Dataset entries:
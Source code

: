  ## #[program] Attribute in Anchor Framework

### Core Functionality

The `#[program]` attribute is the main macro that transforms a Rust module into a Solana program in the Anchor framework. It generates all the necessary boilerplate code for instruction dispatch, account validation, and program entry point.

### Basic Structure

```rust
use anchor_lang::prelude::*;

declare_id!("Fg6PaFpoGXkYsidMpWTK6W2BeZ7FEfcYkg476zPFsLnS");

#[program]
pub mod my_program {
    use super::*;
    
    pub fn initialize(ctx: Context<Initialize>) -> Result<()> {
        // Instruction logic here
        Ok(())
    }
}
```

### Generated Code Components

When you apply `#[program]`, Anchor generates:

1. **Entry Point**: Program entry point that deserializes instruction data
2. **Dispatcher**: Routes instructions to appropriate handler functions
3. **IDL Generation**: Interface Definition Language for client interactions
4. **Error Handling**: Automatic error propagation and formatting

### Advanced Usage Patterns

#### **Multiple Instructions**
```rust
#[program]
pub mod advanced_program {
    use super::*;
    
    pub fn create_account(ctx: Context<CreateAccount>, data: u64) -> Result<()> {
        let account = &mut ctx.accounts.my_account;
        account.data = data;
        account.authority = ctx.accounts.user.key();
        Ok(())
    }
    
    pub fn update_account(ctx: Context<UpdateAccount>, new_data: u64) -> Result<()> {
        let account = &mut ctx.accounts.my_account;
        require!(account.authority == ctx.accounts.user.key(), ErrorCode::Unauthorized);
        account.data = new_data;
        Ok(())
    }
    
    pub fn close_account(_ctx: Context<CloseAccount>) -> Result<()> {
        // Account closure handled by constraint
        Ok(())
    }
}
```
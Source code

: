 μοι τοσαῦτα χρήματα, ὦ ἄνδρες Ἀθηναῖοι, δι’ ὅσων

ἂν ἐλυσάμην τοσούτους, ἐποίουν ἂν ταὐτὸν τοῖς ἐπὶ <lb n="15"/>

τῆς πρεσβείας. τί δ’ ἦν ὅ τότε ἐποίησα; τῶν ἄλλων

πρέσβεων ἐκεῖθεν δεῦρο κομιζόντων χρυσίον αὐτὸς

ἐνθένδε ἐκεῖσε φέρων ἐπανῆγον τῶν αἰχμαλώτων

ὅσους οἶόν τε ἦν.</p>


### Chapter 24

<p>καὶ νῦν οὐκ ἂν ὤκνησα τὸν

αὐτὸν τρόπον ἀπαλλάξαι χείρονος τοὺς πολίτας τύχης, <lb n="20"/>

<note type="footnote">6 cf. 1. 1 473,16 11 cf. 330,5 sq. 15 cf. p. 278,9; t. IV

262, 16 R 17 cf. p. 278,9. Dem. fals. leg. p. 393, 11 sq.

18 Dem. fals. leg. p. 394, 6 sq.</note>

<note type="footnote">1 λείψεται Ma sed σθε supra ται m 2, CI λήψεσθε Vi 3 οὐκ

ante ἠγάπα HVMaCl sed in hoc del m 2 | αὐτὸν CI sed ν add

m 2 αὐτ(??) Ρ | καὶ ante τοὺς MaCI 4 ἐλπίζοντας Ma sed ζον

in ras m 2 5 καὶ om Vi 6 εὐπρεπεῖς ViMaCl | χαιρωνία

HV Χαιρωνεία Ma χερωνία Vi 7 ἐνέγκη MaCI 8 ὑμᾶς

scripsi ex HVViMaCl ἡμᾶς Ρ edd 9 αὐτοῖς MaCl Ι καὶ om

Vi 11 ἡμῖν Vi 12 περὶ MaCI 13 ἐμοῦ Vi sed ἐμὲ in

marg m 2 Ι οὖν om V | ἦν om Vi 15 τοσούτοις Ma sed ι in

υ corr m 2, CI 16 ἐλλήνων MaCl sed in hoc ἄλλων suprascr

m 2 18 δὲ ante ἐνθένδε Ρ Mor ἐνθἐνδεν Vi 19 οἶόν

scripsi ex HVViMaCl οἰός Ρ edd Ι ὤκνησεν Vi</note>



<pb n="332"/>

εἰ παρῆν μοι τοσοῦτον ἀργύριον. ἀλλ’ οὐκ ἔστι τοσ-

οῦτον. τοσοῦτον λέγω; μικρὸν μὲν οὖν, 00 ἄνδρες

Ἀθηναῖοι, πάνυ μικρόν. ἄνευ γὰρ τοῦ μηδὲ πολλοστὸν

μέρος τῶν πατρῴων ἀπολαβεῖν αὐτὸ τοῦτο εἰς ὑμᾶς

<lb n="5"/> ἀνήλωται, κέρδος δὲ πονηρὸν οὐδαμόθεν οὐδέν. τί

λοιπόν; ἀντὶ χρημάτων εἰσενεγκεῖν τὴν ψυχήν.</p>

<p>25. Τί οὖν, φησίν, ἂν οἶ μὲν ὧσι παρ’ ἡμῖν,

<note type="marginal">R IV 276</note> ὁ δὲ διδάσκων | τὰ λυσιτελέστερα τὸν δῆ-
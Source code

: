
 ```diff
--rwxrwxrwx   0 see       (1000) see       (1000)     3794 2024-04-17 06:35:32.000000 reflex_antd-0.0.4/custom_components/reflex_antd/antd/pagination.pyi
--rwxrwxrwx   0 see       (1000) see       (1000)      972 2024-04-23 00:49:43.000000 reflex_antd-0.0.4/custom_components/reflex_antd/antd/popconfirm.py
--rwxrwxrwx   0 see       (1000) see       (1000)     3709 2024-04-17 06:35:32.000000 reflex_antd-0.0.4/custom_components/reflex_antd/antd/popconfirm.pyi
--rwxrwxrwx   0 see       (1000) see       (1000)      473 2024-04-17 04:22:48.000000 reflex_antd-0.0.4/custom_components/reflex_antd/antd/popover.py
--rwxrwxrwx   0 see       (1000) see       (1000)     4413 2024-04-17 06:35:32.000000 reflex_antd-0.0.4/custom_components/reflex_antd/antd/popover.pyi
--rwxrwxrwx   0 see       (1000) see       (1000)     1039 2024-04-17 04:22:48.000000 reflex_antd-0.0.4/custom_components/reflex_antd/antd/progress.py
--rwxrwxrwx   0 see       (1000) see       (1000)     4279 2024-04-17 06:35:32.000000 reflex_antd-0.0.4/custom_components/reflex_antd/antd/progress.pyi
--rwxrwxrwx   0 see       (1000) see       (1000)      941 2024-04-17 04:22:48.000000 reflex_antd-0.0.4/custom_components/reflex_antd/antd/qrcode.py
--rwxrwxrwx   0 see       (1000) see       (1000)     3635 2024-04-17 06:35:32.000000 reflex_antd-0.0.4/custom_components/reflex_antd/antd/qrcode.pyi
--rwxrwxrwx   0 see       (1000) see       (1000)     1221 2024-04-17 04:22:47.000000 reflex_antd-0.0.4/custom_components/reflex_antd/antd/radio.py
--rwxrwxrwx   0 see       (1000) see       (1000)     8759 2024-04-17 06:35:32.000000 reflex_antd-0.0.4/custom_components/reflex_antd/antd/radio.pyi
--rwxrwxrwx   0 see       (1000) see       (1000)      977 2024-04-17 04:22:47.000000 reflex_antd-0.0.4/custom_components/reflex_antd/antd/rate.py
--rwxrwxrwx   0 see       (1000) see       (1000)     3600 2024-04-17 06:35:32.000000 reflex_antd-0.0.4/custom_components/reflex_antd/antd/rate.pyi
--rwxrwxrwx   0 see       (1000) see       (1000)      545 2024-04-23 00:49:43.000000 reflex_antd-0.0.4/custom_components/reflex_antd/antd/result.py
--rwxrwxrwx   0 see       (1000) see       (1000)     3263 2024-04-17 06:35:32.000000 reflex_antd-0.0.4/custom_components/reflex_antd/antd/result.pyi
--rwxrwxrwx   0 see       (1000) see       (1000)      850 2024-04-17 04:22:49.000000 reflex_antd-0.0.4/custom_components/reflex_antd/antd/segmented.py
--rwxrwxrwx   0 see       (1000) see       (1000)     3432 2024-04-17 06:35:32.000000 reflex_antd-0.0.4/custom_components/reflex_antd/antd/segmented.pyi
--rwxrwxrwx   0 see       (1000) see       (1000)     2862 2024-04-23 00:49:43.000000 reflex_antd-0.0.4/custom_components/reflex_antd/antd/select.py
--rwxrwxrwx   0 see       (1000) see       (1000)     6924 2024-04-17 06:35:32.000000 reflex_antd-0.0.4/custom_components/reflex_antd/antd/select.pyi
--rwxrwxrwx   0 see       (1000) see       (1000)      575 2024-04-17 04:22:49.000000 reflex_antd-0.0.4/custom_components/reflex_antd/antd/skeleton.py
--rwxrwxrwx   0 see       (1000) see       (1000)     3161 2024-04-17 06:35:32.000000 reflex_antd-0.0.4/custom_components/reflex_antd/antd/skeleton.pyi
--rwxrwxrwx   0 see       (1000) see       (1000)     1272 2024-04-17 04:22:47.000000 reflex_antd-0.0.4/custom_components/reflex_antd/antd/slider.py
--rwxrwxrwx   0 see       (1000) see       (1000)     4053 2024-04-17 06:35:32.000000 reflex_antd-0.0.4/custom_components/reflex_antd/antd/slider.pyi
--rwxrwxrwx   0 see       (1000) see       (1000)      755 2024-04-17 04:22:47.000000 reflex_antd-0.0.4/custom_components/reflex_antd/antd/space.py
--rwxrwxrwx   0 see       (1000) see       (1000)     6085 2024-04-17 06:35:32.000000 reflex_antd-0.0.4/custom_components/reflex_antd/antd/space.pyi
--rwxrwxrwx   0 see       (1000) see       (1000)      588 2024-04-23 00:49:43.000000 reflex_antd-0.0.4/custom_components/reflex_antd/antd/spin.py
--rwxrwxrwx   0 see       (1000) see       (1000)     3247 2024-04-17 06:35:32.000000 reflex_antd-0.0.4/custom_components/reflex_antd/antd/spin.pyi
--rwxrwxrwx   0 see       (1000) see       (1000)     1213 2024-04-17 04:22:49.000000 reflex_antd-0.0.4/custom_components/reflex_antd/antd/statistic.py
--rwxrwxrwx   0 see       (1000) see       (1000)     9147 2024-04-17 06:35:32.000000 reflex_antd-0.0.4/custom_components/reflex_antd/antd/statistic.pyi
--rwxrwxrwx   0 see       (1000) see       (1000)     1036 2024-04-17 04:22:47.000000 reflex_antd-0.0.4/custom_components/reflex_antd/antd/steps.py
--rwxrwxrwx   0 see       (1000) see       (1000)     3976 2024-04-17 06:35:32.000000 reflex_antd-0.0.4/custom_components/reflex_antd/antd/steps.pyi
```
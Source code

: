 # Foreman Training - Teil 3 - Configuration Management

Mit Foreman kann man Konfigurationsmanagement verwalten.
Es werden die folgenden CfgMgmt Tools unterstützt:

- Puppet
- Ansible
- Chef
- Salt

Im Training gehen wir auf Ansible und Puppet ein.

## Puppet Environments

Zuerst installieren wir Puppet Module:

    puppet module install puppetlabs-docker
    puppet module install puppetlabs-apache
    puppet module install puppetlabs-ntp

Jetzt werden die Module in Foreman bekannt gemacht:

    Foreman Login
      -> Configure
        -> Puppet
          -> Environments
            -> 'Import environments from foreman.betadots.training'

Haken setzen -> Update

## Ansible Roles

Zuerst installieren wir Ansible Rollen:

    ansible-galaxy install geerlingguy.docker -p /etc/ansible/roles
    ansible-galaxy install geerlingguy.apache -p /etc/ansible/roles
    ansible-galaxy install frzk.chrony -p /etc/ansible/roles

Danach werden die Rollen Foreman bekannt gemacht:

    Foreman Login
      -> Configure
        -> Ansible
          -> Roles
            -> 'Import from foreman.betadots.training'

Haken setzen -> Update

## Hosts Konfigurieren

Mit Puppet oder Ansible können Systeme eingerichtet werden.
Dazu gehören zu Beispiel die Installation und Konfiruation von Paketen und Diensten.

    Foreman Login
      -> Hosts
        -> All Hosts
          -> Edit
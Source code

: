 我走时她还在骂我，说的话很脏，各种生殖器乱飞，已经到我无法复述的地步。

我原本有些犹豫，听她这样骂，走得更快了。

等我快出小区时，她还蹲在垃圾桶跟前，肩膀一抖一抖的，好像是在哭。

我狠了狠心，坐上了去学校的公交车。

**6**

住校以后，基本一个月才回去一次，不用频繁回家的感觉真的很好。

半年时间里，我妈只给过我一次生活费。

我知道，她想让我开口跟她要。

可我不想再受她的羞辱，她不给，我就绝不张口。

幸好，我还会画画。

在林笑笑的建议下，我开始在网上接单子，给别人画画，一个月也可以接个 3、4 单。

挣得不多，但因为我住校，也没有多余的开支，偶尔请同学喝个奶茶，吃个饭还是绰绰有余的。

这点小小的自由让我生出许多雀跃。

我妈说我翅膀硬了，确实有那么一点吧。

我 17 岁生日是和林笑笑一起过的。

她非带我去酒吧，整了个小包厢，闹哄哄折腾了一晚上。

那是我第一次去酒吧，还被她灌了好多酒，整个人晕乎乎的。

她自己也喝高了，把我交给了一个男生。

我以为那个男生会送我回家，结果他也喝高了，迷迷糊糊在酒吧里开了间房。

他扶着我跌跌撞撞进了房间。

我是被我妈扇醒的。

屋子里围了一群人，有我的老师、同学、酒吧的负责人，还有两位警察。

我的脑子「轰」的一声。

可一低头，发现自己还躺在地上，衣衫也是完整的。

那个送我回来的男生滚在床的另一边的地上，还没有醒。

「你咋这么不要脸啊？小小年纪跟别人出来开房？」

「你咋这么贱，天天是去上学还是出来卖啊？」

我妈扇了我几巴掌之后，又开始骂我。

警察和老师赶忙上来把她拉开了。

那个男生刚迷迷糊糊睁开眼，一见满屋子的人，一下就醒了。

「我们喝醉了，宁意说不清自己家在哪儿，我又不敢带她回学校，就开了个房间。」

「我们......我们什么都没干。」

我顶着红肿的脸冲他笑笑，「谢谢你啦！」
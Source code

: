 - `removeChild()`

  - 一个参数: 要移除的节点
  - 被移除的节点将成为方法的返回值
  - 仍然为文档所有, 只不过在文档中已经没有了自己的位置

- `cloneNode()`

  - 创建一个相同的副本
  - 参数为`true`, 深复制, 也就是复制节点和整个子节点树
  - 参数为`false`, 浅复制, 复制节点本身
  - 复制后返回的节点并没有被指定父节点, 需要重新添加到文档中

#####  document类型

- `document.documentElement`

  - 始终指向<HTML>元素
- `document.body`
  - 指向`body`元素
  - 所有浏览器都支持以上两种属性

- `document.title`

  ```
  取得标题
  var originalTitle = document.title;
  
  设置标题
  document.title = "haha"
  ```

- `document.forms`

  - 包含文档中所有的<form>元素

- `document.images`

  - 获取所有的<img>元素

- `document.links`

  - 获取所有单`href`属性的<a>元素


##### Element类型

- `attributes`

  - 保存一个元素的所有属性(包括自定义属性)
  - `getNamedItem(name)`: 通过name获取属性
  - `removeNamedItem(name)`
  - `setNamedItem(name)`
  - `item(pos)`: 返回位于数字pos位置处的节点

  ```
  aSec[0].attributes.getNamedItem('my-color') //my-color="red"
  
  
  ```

PROBLEM STATEMENT.
Retype, exactly and in full, the lines above from the one containing "puppet module install puppetlabs-docker" through the one containing "ansible-galaxy install geerlingguy.docker".

TASK RESULT.
    puppet module install puppetlabs-docker
    puppet module install puppetlabs-apache
    puppet module install puppetlabs-ntp

Jetzt werden die Module in Foreman bekannt gemacht:

    Foreman Login
      -> Configure
        -> Puppet
          -> Environments
            -> 'Import environments from foreman.betadots.training'

Haken setzen -> Update

## Ansible Roles

Zuerst installieren wir Ansible Rollen:

    ansible-galaxy install geerlingguy.docker -p /etc/ansible/roles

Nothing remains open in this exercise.